Read the lines below and count those that have the word "showcase". Respond with the number only.
PROVIDED ENTRIES below:
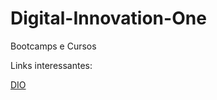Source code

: # Digital-Innovation-One
Bootcamps e Cursos

Links interessantes:

[DIO](https://digitalinnovation.one)
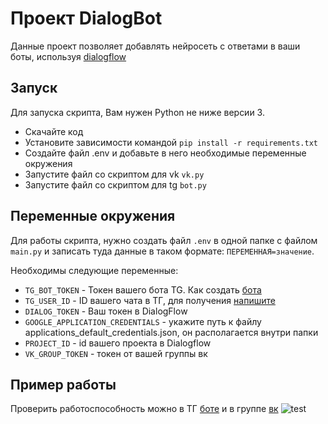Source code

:# Проект DialogBot

Данные проект позволяет добавлять нейросеть с ответами в ваши боты, используя [dialogflow](https://cloud.google.com/dialogflow?hl=ru)


## Запуск

Для запуска скрипта, Вам нужен Python не ниже версии 3.

- Скачайте код
- Установите зависимости командой `pip install -r requirements.txt`
- Создайте файл .env и добавьте в него необходимые переменные окружения
- Запустите файл со скриптом для vk `vk.py`
- Запустите файл со скриптом для tg `bot.py`

## Переменные окружения

Для работы скрипта, нужно создать файл `.env` в одной папке с файлом `main.py` и записать туда данные в
таком формате: `ПЕРЕМЕННАЯ=значение`.


Необходимы следующие переменные:
- `TG_BOT_TOKEN` - Токен вашего бота TG. Как создать [бота](https://sendpulse.com/knowledge-base/chatbot/telegram/create-telegram-chatbot)
- `TG_USER_ID` - ID вашего чата в ТГ, для получения [напишите](https://t.me/userinfobot)
- `DIALOG_TOKEN` - Ваш токен в DialogFlow
- `GOOGLE_APPLICATION_CREDENTIALS` - укажите путь к файлу applications_default_credentials.json, он располагается внутри папки
- `PROJECT_ID` - id вашего проекта в Dialogflow
- `VK_GROUP_TOKEN` - токен от вашей группы вк

## Пример работы

Проверить работоспособность можно в ТГ [боте](https://t.me/devman_publishingBot) и в группе [вк](https://vk.com/club225711224)
![test](https://github.com/trader-daniil/publishing/assets/74257219/0ca674d6-aa61-408a-b3ed-c1346953256a)


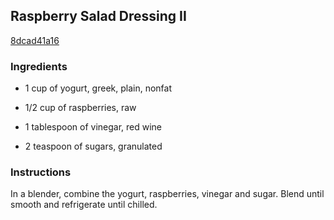 ## Raspberry Salad Dressing II

[8dcad41a16](http://allrecipes.com/recipe/raspberry-salad-dressing-ii/)

### Ingredients

 - 1 cup of yogurt, greek, plain, nonfat

 - 1/2 cup of raspberries, raw

 - 1 tablespoon of vinegar, red wine

 - 2 teaspoon of sugars, granulated

### Instructions

In a blender, combine the yogurt, raspberries, vinegar and sugar. Blend until smooth and refrigerate until chilled.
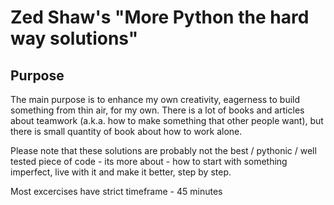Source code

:# Zed Shaw's "More Python the hard way solutions"

## Purpose 

The main purpose is to enhance my own creativity, eagerness to build something from thin air, for my own.
There is a lot of books and articles about teamwork (a.k.a. how to make something that other people want),
but there is small quantity of book about how to work alone.

Please note that these solutions are probably not the best / pythonic / well tested piece of code - its more about - 
how to start with something imperfect, live with it and make it better, step by step. 

Most excercises have strict timeframe - 45 minutes

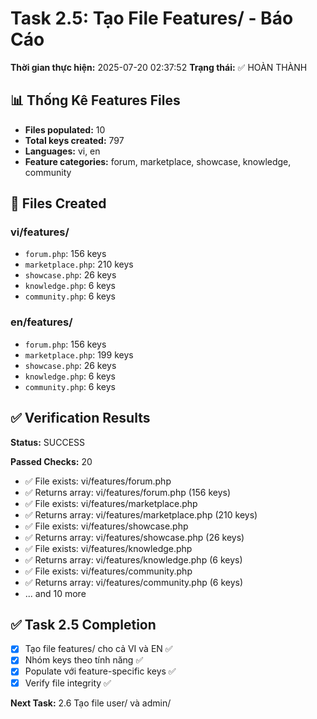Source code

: # Task 2.5: Tạo File Features/ - Báo Cáo

**Thời gian thực hiện:** 2025-07-20 02:37:52
**Trạng thái:** ✅ HOÀN THÀNH

## 📊 Thống Kê Features Files

- **Files populated:** 10
- **Total keys created:** 797
- **Languages:** vi, en
- **Feature categories:** forum, marketplace, showcase, knowledge, community

## 📁 Files Created

### vi/features/
- `forum.php`: 156 keys
- `marketplace.php`: 210 keys
- `showcase.php`: 26 keys
- `knowledge.php`: 6 keys
- `community.php`: 6 keys

### en/features/
- `forum.php`: 156 keys
- `marketplace.php`: 199 keys
- `showcase.php`: 26 keys
- `knowledge.php`: 6 keys
- `community.php`: 6 keys

## ✅ Verification Results

**Status:** SUCCESS

**Passed Checks:** 20
- ✅ File exists: vi/features/forum.php
- ✅ Returns array: vi/features/forum.php (156 keys)
- ✅ File exists: vi/features/marketplace.php
- ✅ Returns array: vi/features/marketplace.php (210 keys)
- ✅ File exists: vi/features/showcase.php
- ✅ Returns array: vi/features/showcase.php (26 keys)
- ✅ File exists: vi/features/knowledge.php
- ✅ Returns array: vi/features/knowledge.php (6 keys)
- ✅ File exists: vi/features/community.php
- ✅ Returns array: vi/features/community.php (6 keys)
- ... and 10 more

## ✅ Task 2.5 Completion

- [x] Tạo file features/ cho cả VI và EN ✅
- [x] Nhóm keys theo tính năng ✅
- [x] Populate với feature-specific keys ✅
- [x] Verify file integrity ✅

**Next Task:** 2.6 Tạo file user/ và admin/
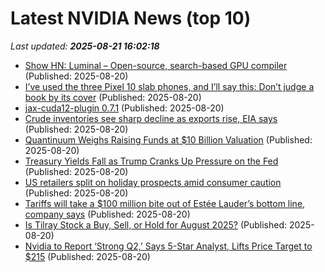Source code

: # Latest NVIDIA News (top 10)
_Last updated: **2025-08-21 16:02:18**_

- [Show HN: Luminal – Open-source, search-based GPU compiler](https://github.com/luminal-ai/luminal) (Published: 2025-08-20)
- [I’ve used the three Pixel 10 slab phones, and I’ll say this: Don’t judge a book by its cover](https://www.androidauthority.com/google-pixel-10-pro-xl-hands-on-preview-3587953/) (Published: 2025-08-20)
- [jax-cuda12-plugin 0.7.1](https://pypi.org/project/jax-cuda12-plugin/0.7.1/) (Published: 2025-08-20)
- [Crude inventories see sharp decline as exports rise, EIA says](https://biztoc.com/x/d5e8aefeb0acf32d) (Published: 2025-08-20)
- [Quantinuum Weighs Raising Funds at $10 Billion Valuation](https://biztoc.com/x/9d3f87fe2831dd6a) (Published: 2025-08-20)
- [Treasury Yields Fall as Trump Cranks Up Pressure on the Fed](https://biztoc.com/x/fb1a3fc653b0e09b) (Published: 2025-08-20)
- [US retailers split on holiday prospects amid consumer caution](https://biztoc.com/x/ace2670c3c58730f) (Published: 2025-08-20)
- [Tariffs will take a $100 million bite out of Estée Lauder’s bottom line, company says](https://biztoc.com/x/d995f60c883492d2) (Published: 2025-08-20)
- [Is Tilray Stock a Buy, Sell, or Hold for August 2025?](https://biztoc.com/x/9f4b09a037ad974e) (Published: 2025-08-20)
- [Nvidia to Report ‘Strong Q2,’ Says 5-Star Analyst, Lifts Price Target to $215](https://biztoc.com/x/77523dee1346bdbb) (Published: 2025-08-20)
End of PROVIDED ENTRIES.
EXERCISE SOLUTION.
5